Para Marx, assim como para Godelier, a transição para o capitalismo ocorre em primeiro lugar num “centro” onde se canalizam a emergência das novas formas dominantes de produção. Neste sentido, Marx considerava que a Inglaterra constituía o lugar onde o processo de transição teria avançado mais e, portanto, utiliza seus processos históricos como referência em “O Capital”. Uma vez que a transição se refere ao surgimento de novas relações de produção, os processos de conservação das “formas antigas” são compreendidos como logicamente antagônicos ao “desenvolvimento” das “novas formas”. Contudo, é necessário destacar que a “localização do centro” não se trata de um pressuposto teórico, pois são os próprios resultados da pesquisa empírica que apontam para essa direção.
O capitalismo cresce e se forma a partir do feudalismo em decomposição, portanto, “sobre la base de la habilidad, de técnicas y procesos de trabajo heredados del pasado” (GODELIER, 2000, p. 195) até o momento em que, para continuar sua maturação, deve “destruir su punto de partida y reemplazarlo por nuevas técnicas y maneras de producir más adecuadas y que son producto de su propio desarrollo” (idem). É neste sentido que temos, respectivamente: “la subsunción formal de un proceso de trabajo antiguo bajo formas sociales nuevas, bajo relaciones de producción nuevas, a la subsunción real de un proceso de trabajo nuevo bajo esas nuevas relaciones de producción” (GODELIER, 2000, p. 196, grifos originais). Em outras palavras: um momento em que predomina a base técnica antiga sobre relações de produção novas e a transformação dessa base a partir de novas técnicas que sejam correspondentes à forma social emergente.
Para construir essa análise, Marx começa, segundo Godelier, por definir a nova forma social que assume a produção. A partir da compreensão da “lógica orgânica” dessas novas relações, é possível traçar sua gênesis e evolução. Neste sentido, a “estrutura das novas relações sociais” é caracterizada pela combinação dos seguintes conjuntos de relações: (1) a produção mercantil chega ao limite de seu desenvolvimento histórico; (2) está assentada na propriedade privada dos meios de produção e do dinheiro; (3) estes meios de produção e dinheiro apropriados de forma privada funcionam como “capital”, ou seja, como componentes do processo de “valorização do valor”; (4) essa valorização do capital se faz mediante a exploração do trabalho assalariado (“pessoalmente livre”) dos proletários (aqueles que foram privados dos meios de produção e subsistência e portanto precisam vender sua força de trabalho aos proprietários).
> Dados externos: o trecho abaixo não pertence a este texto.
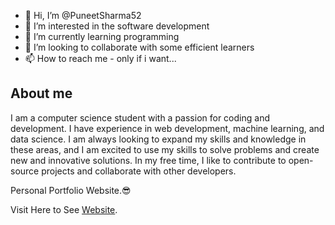- 👋 Hi, I’m @PuneetSharma52
- 👀 I’m interested in the software development
- 🌱 I’m currently learning programming
- 💞️ I’m looking to collaborate with some efficient learners 
- 📫 How to reach me - only if i want... 



## About me
I am a computer science student with a passion for coding and development. I have experience in web development, machine learning, and data science. I am always looking to expand my skills and knowledge in these areas, and I am excited to use my skills to solve problems and create new and innovative solutions. 
In my free time, I like to contribute to open-source projects and collaborate with other developers.



Personal Portfolio Website.😎

Visit Here to See [Website](https://puneetsharma52.github.io/PuneetSharma52/).
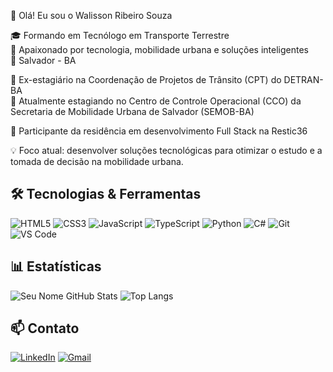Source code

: 👋 Olá! Eu sou o Walisson Ribeiro Souza

🎓 Formando em Tecnólogo em Transporte Terrestre  
🚀 Apaixonado por tecnologia, mobilidade urbana e soluções inteligentes  
📍 Salvador - BA  

💼 Ex-estagiário na Coordenação de Projetos de Trânsito (CPT) do DETRAN-BA  
💼 Atualmente estagiando no Centro de Controle Operacional (CCO) da Secretaria de Mobilidade Urbana de Salvador (SEMOB-BA)  

🧠 Participante da residência em desenvolvimento Full Stack na Restic36  

💡 Foco atual: desenvolver soluções tecnológicas para otimizar o estudo e a tomada de decisão na mobilidade urbana.


## 🛠️ Tecnologias & Ferramentas

![HTML5](https://img.shields.io/badge/-HTML5-E34F26?logo=html5&logoColor=fff&style=flat)
![CSS3](https://img.shields.io/badge/-CSS3-1572B6?logo=css3&logoColor=fff&style=flat)
![JavaScript](https://img.shields.io/badge/-JavaScript-F7DF1E?logo=javascript&logoColor=000&style=flat)
![TypeScript](https://img.shields.io/badge/-TypeScript-3178C6?logo=typescript&logoColor=fff&style=flat)
![Python](https://img.shields.io/badge/-Python-3776AB?logo=python&logoColor=fff&style=flat)
![C#](https://img.shields.io/badge/-C%23-239120?logo=c-sharp&logoColor=fff&style=flat)
![Git](https://img.shields.io/badge/-Git-F05032?logo=git&logoColor=fff&style=flat)
![VS Code](https://img.shields.io/badge/-VSCode-007ACC?logo=visual-studio-code&logoColor=fff&style=flat)


## 📊 Estatísticas

![Seu Nome GitHub Stats](https://github-readme-stats.vercel.app/api?username=walissun&show_icons=true&theme=radical)
![Top Langs](https://github-readme-stats.vercel.app/api/top-langs/?username=walissun&layout=compact&theme=radical)

## 📫 Contato

[![LinkedIn](https://img.shields.io/badge/-LinkedIn-0A66C2?logo=linkedin&logoColor=white)](https://www.linkedin.com/in/walisson-rb/)
[![Gmail](https://img.shields.io/badge/-Email-D14836?logo=gmail&logoColor=white)](mailto:rwalisson@gmail.com)

<!--
**walissun/walissun** is a ✨ _special_ ✨ repository because its `README.md` (this file) appears on your GitHub profile.

Here are some ideas to get you started:

- 🔭 I’m currently working on ...
- 🌱 I’m currently learning ...
- 👯 I’m looking to collaborate on ...
- 🤔 I’m looking for help with ...
- 💬 Ask me about ...
- 📫 How to reach me: ...
- 😄 Pronouns: ...
- ⚡ Fun fact: ...
-->
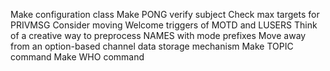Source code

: Make configuration class
Make PONG verify subject
Check max targets for PRIVMSG
Consider moving Welcome triggers of MOTD and LUSERS
Think of a creative way to preprocess NAMES with mode prefixes
Move away from an option-based channel data storage mechanism
Make TOPIC command
Make WHO command
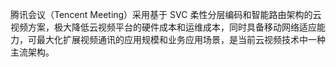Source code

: 
腾讯会议（Tencent Meeting）采用基于 SVC 柔性分层编码和智能路由架构的云视频方案，极大降低云视频平台的硬件成本和运维成本，同时具备移动网络适应能力，可最大化扩展视频通讯的应用规模和业务应用场景，是当前云视频技术中一种主流架构。
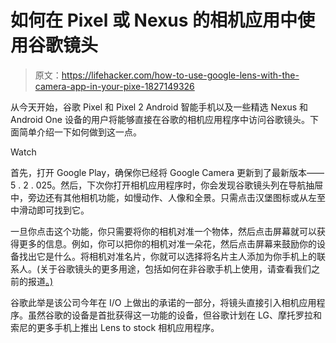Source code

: # 如何在 Pixel 或 Nexus 的相机应用中使用谷歌镜头

> 原文：<https://lifehacker.com/how-to-use-google-lens-with-the-camera-app-in-your-pixe-1827149326>

从今天开始，谷歌 Pixel 和 Pixel 2 Android 智能手机以及一些精选 Nexus 和 Android One 设备的用户将能够直接在谷歌的相机应用程序中访问谷歌镜头。下面简单介绍一下如何做到这一点。

Watch

首先，打开 Google Play，确保你已经将 Google Camera 更新到了最新版本——5 . 2 . 025。然后，下次你打开相机应用程序时，你会发现谷歌镜头列在导航抽屉中，旁边还有其他相机功能，如慢动作、人像和全景。只需点击汉堡图标或从左至中滑动即可找到它。

一旦你点击这个功能，你只需要将你的相机对准一个物体，然后点击屏幕就可以获得更多的信息。例如，你可以把你的相机对准一朵花，然后点击屏幕来鼓励你的设备找出它是什么。将相机对准名片，你就可以选择将名片主人添加为你手机上的联系人。(关于谷歌镜头的更多用途，包括如何在非谷歌手机上使用，请查看我们之前的报道[。)](https://lifehacker.com/how-to-get-started-on-google-lens-1823555694#_ga=2.151626745.1549788881.1529935829-396842925.1520800403)

谷歌此举是该公司今年在 I/O 上做出的承诺的一部分，将镜头直接引入相机应用程序。虽然谷歌的设备是首批获得这一功能的设备，但谷歌计划在 LG、摩托罗拉和索尼的更多手机上推出 Lens to stock 相机应用程序。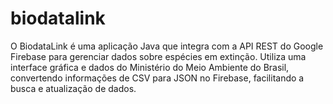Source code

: # biodatalink
O BiodataLink é uma aplicação Java que integra com a API REST do Google Firebase para gerenciar dados sobre espécies em extinção. Utiliza uma interface gráfica e dados do Ministério do Meio Ambiente do Brasil, convertendo informações de CSV para JSON no Firebase, facilitando a busca e atualização de dados.
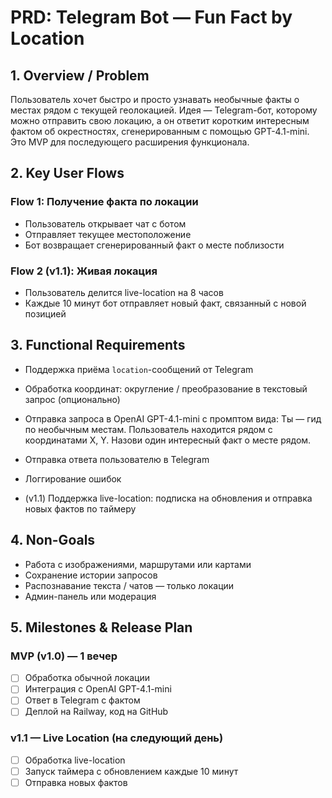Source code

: # PRD: Telegram Bot — Fun Fact by Location

## 1. Overview / Problem

Пользователь хочет быстро и просто узнавать необычные факты о местах рядом с текущей геолокацией. Идея — Telegram-бот, которому можно отправить свою локацию, а он ответит коротким интересным фактом об окрестностях, сгенерированным с помощью GPT-4.1-mini. Это MVP для последующего расширения функционала.

## 2. Key User Flows

### Flow 1: Получение факта по локации
- Пользователь открывает чат с ботом
- Отправляет текущее местоположение
- Бот возвращает сгенерированный факт о месте поблизости

### Flow 2 (v1.1): Живая локация
- Пользователь делится live-location на 8 часов
- Каждые 10 минут бот отправляет новый факт, связанный с новой позицией

## 3. Functional Requirements

- Поддержка приёма `location`-сообщений от Telegram
- Обработка координат: округление / преобразование в текстовый запрос (опционально)
- Отправка запроса в OpenAI GPT-4.1-mini с промптом вида:
Ты — гид по необычным местам. Пользователь находится рядом с координатами X, Y. Назови один интересный факт о месте рядом.

- Отправка ответа пользователю в Telegram
- Логгирование ошибок
- (v1.1) Поддержка live-location: подписка на обновления и отправка новых фактов по таймеру

## 4. Non-Goals

- Работа с изображениями, маршрутами или картами
- Сохранение истории запросов
- Распознавание текста / чатов — только локации
- Админ-панель или модерация

## 5. Milestones & Release Plan

### MVP (v1.0) — 1 вечер
- [ ] Обработка обычной локации
- [ ] Интеграция с OpenAI GPT-4.1-mini
- [ ] Ответ в Telegram с фактом
- [ ] Деплой на Railway, код на GitHub

### v1.1 — Live Location (на следующий день)
- [ ] Обработка live-location
- [ ] Запуск таймера с обновлением каждые 10 минут
- [ ] Отправка новых фактов
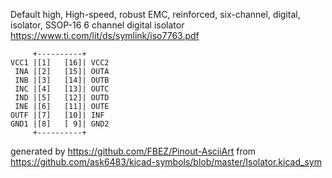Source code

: Default high, High-speed, robust EMC, reinforced, six-channel, digital, isolator, SSOP-16
6 channel digital isolator
https://www.ti.com/lit/ds/symlink/iso7763.pdf


	     +----------+
	VCC1 |[1]   [16]| VCC2
	 INA |[2]   [15]| OUTA
	 INB |[3]   [14]| OUTB
	 INC |[4]   [13]| OUTC
	 IND |[5]   [12]| OUTD
	 INE |[6]   [11]| OUTE
	OUTF |[7]   [10]| INF
	GND1 |[8]   [ 9]| GND2
	     +----------+


generated by https://github.com/FBEZ/Pinout-AsciiArt from https://github.com/ask6483/kicad-symbols/blob/master/Isolator.kicad_sym
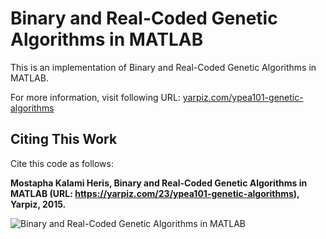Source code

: # Binary and Real-Coded Genetic Algorithms in MATLAB

This is an implementation of Binary and Real-Coded Genetic Algorithms in MATLAB.

For more information, visit following URL:
[yarpiz.com/ypea101-genetic-algorithms](https://yarpiz.com/ypea101-genetic-algorithms)


## Citing This Work
Cite this code as follows:

**Mostapha Kalami Heris, Binary and Real-Coded Genetic Algorithms in MATLAB (URL: https://yarpiz.com/23/ypea101-genetic-algorithms), Yarpiz, 2015.**

![Binary and Real-Coded Genetic Algorithms in MATLAB](https://yarpiz.com/wp-content/uploads/2015/09/ypea101-genetic-algorithms.jpg)
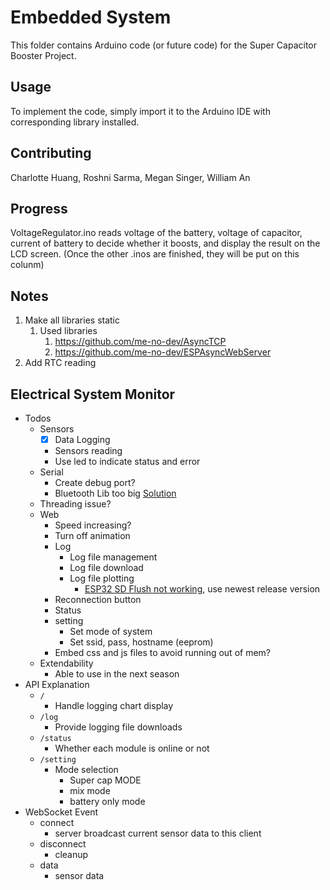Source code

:# Embedded System

This folder contains Arduino code (or future code) for the Super Capacitor Booster Project.

## Usage

To implement the code, simply import it to the Arduino IDE with corresponding library installed.

## Contributing

Charlotte Huang, Roshni Sarma, Megan Singer, William An

## Progress

VoltageRegulator.ino reads voltage of the battery, voltage of capacitor, current of battery to decide whether it boosts, and display the result on the LCD screen.
(Once the other .inos are finished, they will be put on this colunm)

## Notes

1. Make all libraries static
   1. Used libraries
      1. https://github.com/me-no-dev/AsyncTCP
      2. https://github.com/me-no-dev/ESPAsyncWebServer
1. Add RTC reading

## Electrical System Monitor

* Todos
  * Sensors
    * [x] Data Logging
    * Sensors reading
    * Use led to indicate status and error
  * Serial
    * Create debug port?
    * Bluetooth Lib too big [Solution](https://github.com/SensorsIot/Bluetooth-BLE-on-Arduino-IDE/issues/3)
  * Threading issue?
  * Web
    * Speed increasing?
    * Turn off animation
    * Log
      * Log file management
      * Log file download
      * Log file plotting
        * [ESP32 SD Flush not working](https://github.com/espressif/arduino-esp32/issues/1293), use newest release version
    * Reconnection button
    * Status
    * setting
      * Set mode of system
      * Set ssid, pass, hostname (eeprom)
    * Embed css and js files to avoid running out of mem?
  * Extendability
    * Able to use in the next season
* API Explanation
  * `/`
    * Handle logging chart display
  * `/log`
    * Provide logging file downloads 
  * `/status`
    * Whether each module is online or not
  * `/setting`
    * Mode selection
      * Super cap MODE
      * mix mode
      * battery only mode
* WebSocket Event
  * connect
    * server broadcast current sensor data to this client
  * disconnect
    * cleanup
  * data
    * sensor data
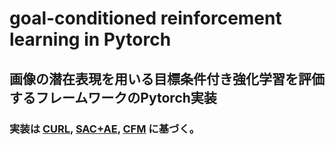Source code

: # goal-conditioned reinforcement learning in Pytorch
## 画像の潜在表現を用いる目標条件付き強化学習を評価するフレームワークのPytorch実装

### 実装は [CURL](https://github.com/MishaLaskin/curl), [SAC+AE](https://github.com/denisyarats/pytorch_sac_ae), [CFM](https://github.com/wilson1yan/contrastive-forward-model) に基づく。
Godelier adverte que a análise trata da combinação desses elementos e não na emergência de cada um deles. Considerados de forma isolada, a propriedade privada, bem como o dinheiro e trabalho assalariado existiam de diferentes formas em outros modos de produção. O que é “inovador”, neste caso, é a forma específica com que se coordenam no modo de produção capitalista.
Depois de definir a estrutura das relações de produção novas, é possível analisar por meio de quais processos históricos seus componentes passaram a se combinar e em que circunstâncias isso se torna possível. É neste ponto da análise que Marx busca situar a “acumulação originária de capital”, processo por meio do qual se dissocia o trabalhador de seus meios de produção. Em síntese, trata-se da associação histórica de:
1) a pilhagem colonial e a acumulação de capital mercantil; 2) a política dos Estados mercantilistas (protecionismo, leis contra a vagabundagem, sistema de impostos, etc.) e a dívida pública; 3) a expropriação dos pequenos proprietários de meios de produção, camponeses e artesãos. O modelo explicativo especifica a necessária simultaneidade de tais mecanismos, já que tomados isoladamente aparecem em diferentes períodos históricos, e o fato de terem agido quando já se davam outras condições necessárias à eclosão do capitalismo, relativas às forças produtivas, ao surgimento da burguesia, à formação do Estado moderno, etc. (CARDOSO, 1980, p. 121).
Este é o “método regressivo” segundo Godelier, pois busca compreender as razões da dissolução das relações sociais feudais. Neste sentido, deve-se considerar como as formas artesanais e agrícolas feudais foram se desintegrando na medida em que avançava a acumulação originária e a consequente formação do mercado mundial. No caso das corporações de artesãos, temos a conversão do “mestre” em “patrão” que não participa mais da produção, tornando-se o dirigente exclusivo do processo e administrador das atividades de compra e venda das oficinas. Desta forma, ele passa a defender seus próprios interesses em detrimento das convenções comunitárias das guildas, gerando uma série de conflitos. No campo temos a conversão de camponeses servos em trabalhadores agrícolas assalariados em certos casos. Neste sentido, as alterações nas relações de produção correspondem a distintos níveis de subsunção ao processo de produção emergente no período de transição.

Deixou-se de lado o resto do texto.